The Minister in the Ministry of the Attorney General and Legal Affairs, Stuart Young, told reporters that Trinidad and Tobago nationals may be involved in financing the activities of terrorist organisations such as the Islamic State (ISIS).

Trinidad’s Financial Intelligence Unit Says More Than 100 Nationals Involved In Terrorist Financing Activities

PORT OF SPAIN, Trinidad and Tobago, December 23, 2016 (CMC) – The Trinidad and Tobago Financial Intelligence Unit (FIU) believes an estimated 182 people, here, are involved in financing terrorist activities worldwide, the Minister in the Ministry of the Attorney General and Legal Affairs, Stuart Young, has said.

Young, speaking at the weekly Cabinet meeting, yesterday, told reporters that Trinidad and Tobago nationals may be involved in financing the activities of terrorist organisations such as the Islamic State (ISIS).

“What the FIU has picked up in their STRs (Suspicious Transaction Reports) and SARs (Suspicious Activity Reports) is that approximately 182 Trinidad and Tobago citizens, we suspect, may be involved in the financing of terrorist activities,” Young said.

Young said the total monetary value of the 739 STRs submitted to the FIU for this year was TT$805.5 million (One TT dollar =US$0.16 cents) representing a 127 per cent increase in the STR submissions to the FIU in 2015.

Young told reporters that the STRs and SARs could involve banks, financial institutions, private members clubs, attorneys and real estate agents and that the focus is on, “certain countries in the Middle East and near to the Middle East”.

He said the government had obtained court orders under the Anti- Terrorism Act this year, “to have certain persons declared terrorists and freeze their accounts et cetera, including ISIS and all of the bodies that we know of from the United Nations”.

Young said local law enforcement agencies have been collaborating with their international partners on countries such as Syria, Turkey and the United Kingdom as some jurisdictions where terrorist financing could be taking place.

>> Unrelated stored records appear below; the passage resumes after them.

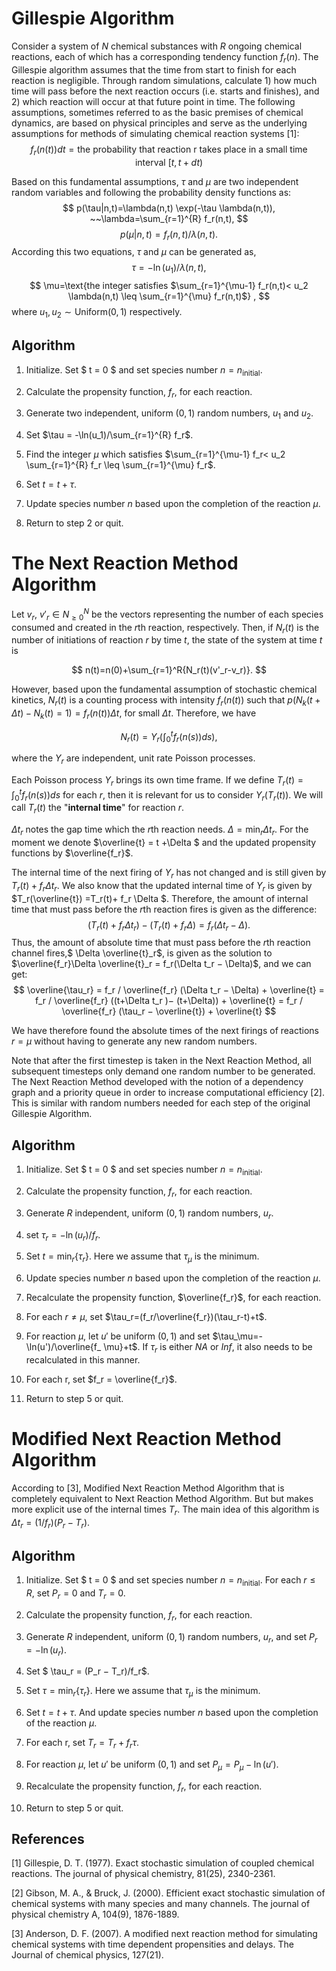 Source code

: 
# Gillespie Algorithm

 Consider a system of $N$ chemical substances with $R$ ongoing chemical reactions, each of which has a corresponding tendency function $f_r(n)$. The Gillespie algorithm assumes that the time from start to finish for each reaction is negligible. Through random simulations, calculate 1) how much time will pass before the next reaction occurs (i.e. starts and finishes), and 2) which reaction will occur at that future point in time. The following assumptions, sometimes referred to as the basic premises of chemical dynamics, are based on physical principles and serve as the underlying assumptions for methods of simulating chemical reaction systems [1]:
 $$
 f_r(n(t)) dt = \text{the probability that  reaction r takes place in a small time interval} ~[t, t + dt)
 $$

Based on this  fundamental assumptions,  $\tau$ and $\mu$ are two independent random variables and following the probability density functions as:
$$
p(\tau|n,t)=\lambda(n,t) \exp(-\tau \lambda(n,t)), ~~\lambda=\sum_{r=1}^{R} f_r(n,t),
$$
$$
p(\mu|n,t)=f_r(n,t)/\lambda(n,t) .
$$
According this two equations, $\tau$ and $\mu$ can be generated as,
$$
\tau=-\ln(u_1)/\lambda(n,t) ,
$$
$$
\mu=\text{the integer satisfies $\sum_{r=1}^{\mu-1} f_r(n,t)< u_2 \lambda(n,t) \leq \sum_{r=1}^{\mu} f_r(n,t)$} ,
$$
where $u_1,u_2\sim \text{Uniform}(0,1)$ respectively.

<!-- [Approximate accelerated stochastic simulation of chemically reacting systems]
[Improved leap-size selection for accelerated stochastic simulation] -->



## Algorithm

 1. Initialize. Set $ t = 0 $ and set species number $n= n_\text{initial}$. 

 2. Calculate the propensity function, $f_r$, for each reaction.

 3. Generate two independent, uniform $(0,1)$ random numbers, $u_1$ and $u_2$.

 4. Set $\tau = -\ln(u_1)/\sum_{r=1}^{R} f_r$.

 5. Find the integer $\mu$ which satisfies $\sum_{r=1}^{\mu-1} f_r< u_2 \sum_{r=1}^{R} f_r \leq \sum_{r=1}^{\mu} f_r$.

 6. Set $t = t + \tau$.

 7. Update species number $n$ based upon the completion of the reaction $\mu$.

 8. Return to step 2 or quit.




# The Next Reaction Method Algorithm
 
 Let $v_r$, $v'_r\in N^N_{\geq 0}$ be the vectors representing the number of each species consumed and created in the *r*th reaction, respectively. Then, if $N_r(t)$ is the number of initiations of reaction $r$ by time $t$, the state of the system at time $t$ is

$$
n(t)=n(0)+\sum_{r=1}^R{N_r(t)(v'_r-v_r)}.
$$

 However, based upon the fundamental assumption of stochastic chemical kinetics, $N_r(t)$ is a counting process with intensity $f_r(n(t))$ such that $p(N_k(t+\Delta t)-N_k(t)=1)=f_r(n(t))\Delta t$, for small $\Delta t$. Therefore, we have

$$
N_r(t)=Y_r\Big(\int^t_0f_r(n(s))ds\Big),\tag{1} 
$$

where the $Y_r$ are independent, unit rate Poisson processes. 

Each Poisson process $Y_r$ brings its own time frame. If we define $T_r(t)=\int^t_0f_r(n(s))ds$ for each $r$, then it is relevant for us to consider $Y_r(T_r(t))$. We will call $T_r(t)$ the "**internal time**" for reaction $r$.

$\Delta t_r$ notes the gap time which the *r*th reaction needs. $\Delta=\min_r { \Delta t_r }$. For the moment we denote $\overline{t} = t +\Delta $ and the updated propensity functions by $\overline{f_r}$. 

The internal time of the next firing of $Y_r$ has not changed and is still given by $T_r(t) + f_r \Delta t_r$. We also know that the updated internal time of $Y_r$ is given by $T_r(\overline{t}) =T_r(t)+ f_r \Delta $. Therefore, the amount of internal time that must pass before the *r*th reaction fires is given as the difference:
$$
(T_r(t) + f_r \Delta t_r) − (T_r(t)+ f_r \Delta ) = f_r(\Delta t_r − \Delta).
$$
Thus, the amount of absolute time that must pass before the *r*th reaction channel fires,$ \Delta \overline{t}_r$, is given as the solution to $\overline{f_r}\Delta \overline{t}_r = f_r(\Delta t_r − \Delta)$, and we can get:
$$
\overline{\tau_r} = f_r / \overline{f_r}  (\Delta t_r − \Delta) + \overline{t}
    = f_r / \overline{f_r}  ((t+\Delta t_r )− (t+\Delta)) + \overline{t}
    = f_r / \overline{f_r}  (\tau_r − \overline{t}) + \overline{t}
$$

We have therefore found the absolute times of the next firings of reactions $r = µ$ without having to generate any new random numbers.

 Note that after the first timestep is taken in the Next Reaction Method, all subsequent timesteps only demand one random number to be generated.  The Next Reaction Method developed with the notion of a dependency graph and a priority queue in order to increase computational efficiency [2]. This is similar with random numbers needed for each step of the original Gillespie Algorithm.

## Algorithm

 1. Initialize. Set $ t = 0 $ and set species number $n= n_\text{initial}$. 

 2. Calculate the propensity function, $f_r$, for each reaction.

 3. Generate $R$ independent, uniform $(0,1)$ random numbers, $u_r$.

 4. set $\tau_r = -\ln(u_r)/ f_r$.

 5. Set $t = \min_r \{ \tau_r \}$. Here we assume that $\tau_\mu$ is the minimum.

 6. Update species number $n$ based upon the completion of the reaction $\mu$.

 7. Recalculate the propensity function, $\overline{f_r}$, for each reaction.

 8. For each $r \neq \mu$, set $\tau_r=(f_r/\overline{f_r})(\tau_r-t)+t$.

 9. For reaction $\mu$, let $u'$ be uniform $(0,1)$ and set $\tau_\mu=-\ln(u')/\overline{f_
 \mu}+t$. If $\tau_r$ is either $NA$ or $Inf$, it also needs to be recalculated in this manner.

 10. For each r, set $f_r = \overline{f_r}$.

 11. Return to step 5 or quit.


# Modified Next Reaction Method Algorithm
According to [3], Modified Next Reaction Method Algorithm that is completely equivalent to Next Reaction Method Algorithm. But  but makes more explicit use of the internal times $T_r$. The main idea of this algorithm is $\Delta t_r = (1/f_r)(P_r − T_r)$.

## Algorithm

 1. Initialize. Set $ t = 0 $ and set species number $n= n_\text{initial}$. For each $r \leq R$, set $P_r = 0$ and $T_r = 0$.

 2. Calculate the propensity function, $f_r$, for each reaction.

 3. Generate $R$ independent, uniform $(0,1)$ random numbers, $u_r$, and set $P_r = -\ln(u_r)$.

 4. Set $ \tau_r = (P_r − T_r)/f_r$.

 5. Set $\tau = \min_r \{  \tau_r \}$. Here we assume that $\tau_\mu$ is the minimum.

 6. Set $t = t + \tau$. And update species number $n$ based upon the completion of the reaction $\mu$.

 7. For each r, set $T_r = T_r+f_r\tau$.

 8. For reaction $\mu$, let $u'$ be uniform $(0,1)$ and set $P_\mu = P_\mu - \ln(u')$.

 9. Recalculate the propensity function, $f_r$, for each reaction.

 10. Return to step 5 or quit.

## References

[1] Gillespie, D. T. (1977). Exact stochastic simulation of coupled chemical reactions. The journal of physical chemistry, 81(25), 2340-2361.

[2] Gibson, M. A., & Bruck, J. (2000). Efficient exact stochastic simulation of chemical systems with many species and many channels. The journal of physical chemistry A, 104(9), 1876-1889.

[3] Anderson, D. F. (2007). A modified next reaction method for simulating chemical systems with time dependent propensities and delays. The Journal of chemical physics, 127(21).


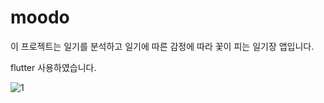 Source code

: # moodo
이 프로젝트는 일기를 분석하고 일기에 따른 감정에 따라 꽃이 피는 일기장 앱입니다. 
<br>

flutter 사용하였습니다.

![1](https://github.com/user-attachments/assets/cbd65b5e-bef2-4156-84c1-66ba9eb85307)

“All criminal activity is of concern to us in Trinidad and Tobago,” Young said, adding that the Keith Rowley government would continue to provide local law enforcement agencies with the resources they require, as well as improving the “channels of communication with our international partners who have better global monitoring policies, information and intelligence gathering.”

He said that critical information was “filtering back to us in Trinidad and Tobago” and that the Financial Intelligence Bureau of the Police Service has been, “conducting a number of criminal investigations into some of these transactions….especially some related to the financing of terrorism and other white collar crimes”.

Young said the FIU report also highlighted other areas of concern.

“We have an emergence of wire transfers to jurisdictions suspected in involvement in human trafficking and the use of fraudulent certificates of insurance and false documentation to support claims arising from motor vehicular accidents,” Young said, without identifying the jurisdictions to which money was being wired to in respect of human trafficking.

He said the FIU also found, “a continuance of the use of bank accounts for lottery fraud and employment fraud,” adding that the FIU also saw, “frequent and small intra-island money transfers and advance fee fraud scams using unsolicited emails and posts.

“Unfortunately, we still have citizens who are falling prey to the schemes and the scams,” he said, citing the continuation of the repatriation of funds via wire transfers and money remittances to foreign jurisdictions by non-nationals and expatriates as another source of concern.

Young said there was also concern in the “use of forged documents for obtaining loans from multiple financial institutions and co-mingling of accounts between individuals and their private company accounts for the financial tax avoidance purposes”.

He said local law enforcement agencies and their international partners have found, “an increasing use of these remittances, some of which are suspected to be financing foreign terrorist fighters abroad”, being done through channels such as small kiosks in public places which are used for wire transfers.